===== RECORDS TO PROCESS

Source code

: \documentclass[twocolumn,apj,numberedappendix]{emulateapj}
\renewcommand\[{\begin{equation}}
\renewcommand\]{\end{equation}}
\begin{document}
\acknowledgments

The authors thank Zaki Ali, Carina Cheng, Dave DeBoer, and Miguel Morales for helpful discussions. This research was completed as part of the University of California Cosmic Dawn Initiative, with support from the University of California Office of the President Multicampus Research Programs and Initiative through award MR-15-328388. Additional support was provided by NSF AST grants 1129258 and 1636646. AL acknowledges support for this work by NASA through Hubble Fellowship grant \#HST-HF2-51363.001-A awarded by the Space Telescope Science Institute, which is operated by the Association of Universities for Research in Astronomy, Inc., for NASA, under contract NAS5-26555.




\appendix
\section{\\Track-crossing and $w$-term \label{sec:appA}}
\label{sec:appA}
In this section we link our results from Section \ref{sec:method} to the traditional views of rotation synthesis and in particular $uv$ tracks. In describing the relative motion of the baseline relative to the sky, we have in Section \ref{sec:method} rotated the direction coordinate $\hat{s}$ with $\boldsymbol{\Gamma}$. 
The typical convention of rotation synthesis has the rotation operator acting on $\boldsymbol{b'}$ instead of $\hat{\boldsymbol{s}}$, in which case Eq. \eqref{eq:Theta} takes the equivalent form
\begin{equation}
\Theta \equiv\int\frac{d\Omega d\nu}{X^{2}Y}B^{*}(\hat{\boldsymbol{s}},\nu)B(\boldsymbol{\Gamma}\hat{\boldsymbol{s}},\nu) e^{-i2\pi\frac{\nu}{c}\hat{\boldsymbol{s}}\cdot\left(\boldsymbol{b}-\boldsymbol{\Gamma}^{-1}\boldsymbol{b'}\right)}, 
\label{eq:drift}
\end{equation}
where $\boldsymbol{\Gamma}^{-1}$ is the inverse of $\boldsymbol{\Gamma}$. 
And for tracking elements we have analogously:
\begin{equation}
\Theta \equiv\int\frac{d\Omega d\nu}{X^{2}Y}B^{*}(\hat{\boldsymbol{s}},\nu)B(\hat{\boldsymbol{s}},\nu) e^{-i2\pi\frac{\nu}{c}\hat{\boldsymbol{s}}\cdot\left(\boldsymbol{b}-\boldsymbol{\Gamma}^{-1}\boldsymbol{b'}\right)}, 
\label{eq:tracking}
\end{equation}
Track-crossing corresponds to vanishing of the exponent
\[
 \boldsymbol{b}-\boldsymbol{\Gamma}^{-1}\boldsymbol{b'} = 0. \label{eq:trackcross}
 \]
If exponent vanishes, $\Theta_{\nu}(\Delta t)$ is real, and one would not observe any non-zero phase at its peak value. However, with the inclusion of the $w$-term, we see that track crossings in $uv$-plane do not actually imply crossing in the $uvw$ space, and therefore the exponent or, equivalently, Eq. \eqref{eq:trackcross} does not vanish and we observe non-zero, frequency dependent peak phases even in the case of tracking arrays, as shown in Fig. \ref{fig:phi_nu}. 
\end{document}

==========

WHAT THE TASK ASKS:
Return everything in the records. Keep each line exactly as written.

ANSWER AREA:
Source code

: \documentclass[twocolumn,apj,numberedappendix]{emulateapj}
\renewcommand\[{\begin{equation}}
\renewcommand\]{\end{equation}}
\begin{document}
\acknowledgments

The authors thank Zaki Ali, Carina Cheng, Dave DeBoer, and Miguel Morales for helpful discussions. This research was completed as part of the University of California Cosmic Dawn Initiative, with support from the University of California Office of the President Multicampus Research Programs and Initiative through award MR-15-328388. Additional support was provided by NSF AST grants 1129258 and 1636646. AL acknowledges support for this work by NASA through Hubble Fellowship grant \#HST-HF2-51363.001-A awarded by the Space Telescope Science Institute, which is operated by the Association of Universities for Research in Astronomy, Inc., for NASA, under contract NAS5-26555.




\appendix
\section{\\Track-crossing and $w$-term \label{sec:appA}}
\label{sec:appA}
In this section we link our results from Section \ref{sec:method} to the traditional views of rotation synthesis and in particular $uv$ tracks. In describing the relative motion of the baseline relative to the sky, we have in Section \ref{sec:method} rotated the direction coordinate $\hat{s}$ with $\boldsymbol{\Gamma}$. 
The typical convention of rotation synthesis has the rotation operator acting on $\boldsymbol{b'}$ instead of $\hat{\boldsymbol{s}}$, in which case Eq. \eqref{eq:Theta} takes the equivalent form
\begin{equation}
\Theta \equiv\int\frac{d\Omega d\nu}{X^{2}Y}B^{*}(\hat{\boldsymbol{s}},\nu)B(\boldsymbol{\Gamma}\hat{\boldsymbol{s}},\nu) e^{-i2\pi\frac{\nu}{c}\hat{\boldsymbol{s}}\cdot\left(\boldsymbol{b}-\boldsymbol{\Gamma}^{-1}\boldsymbol{b'}\right)}, 
\label{eq:drift}
\end{equation}
where $\boldsymbol{\Gamma}^{-1}$ is the inverse of $\boldsymbol{\Gamma}$. 
And for tracking elements we have analogously:
\begin{equation}
\Theta \equiv\int\frac{d\Omega d\nu}{X^{2}Y}B^{*}(\hat{\boldsymbol{s}},\nu)B(\hat{\boldsymbol{s}},\nu) e^{-i2\pi\frac{\nu}{c}\hat{\boldsymbol{s}}\cdot\left(\boldsymbol{b}-\boldsymbol{\Gamma}^{-1}\boldsymbol{b'}\right)}, 
\label{eq:tracking}
\end{equation}
Track-crossing corresponds to vanishing of the exponent
\[
 \boldsymbol{b}-\boldsymbol{\Gamma}^{-1}\boldsymbol{b'} = 0. \label{eq:trackcross}
 \]
If exponent vanishes, $\Theta_{\nu}(\Delta t)$ is real, and one would not observe any non-zero phase at its peak value. However, with the inclusion of the $w$-term, we see that track crossings in $uv$-plane do not actually imply crossing in the $uvw$ space, and therefore the exponent or, equivalently, Eq. \eqref{eq:trackcross} does not vanish and we observe non-zero, frequency dependent peak phases even in the case of tracking arrays, as shown in Fig. \ref{fig:phi_nu}. 
\end{document}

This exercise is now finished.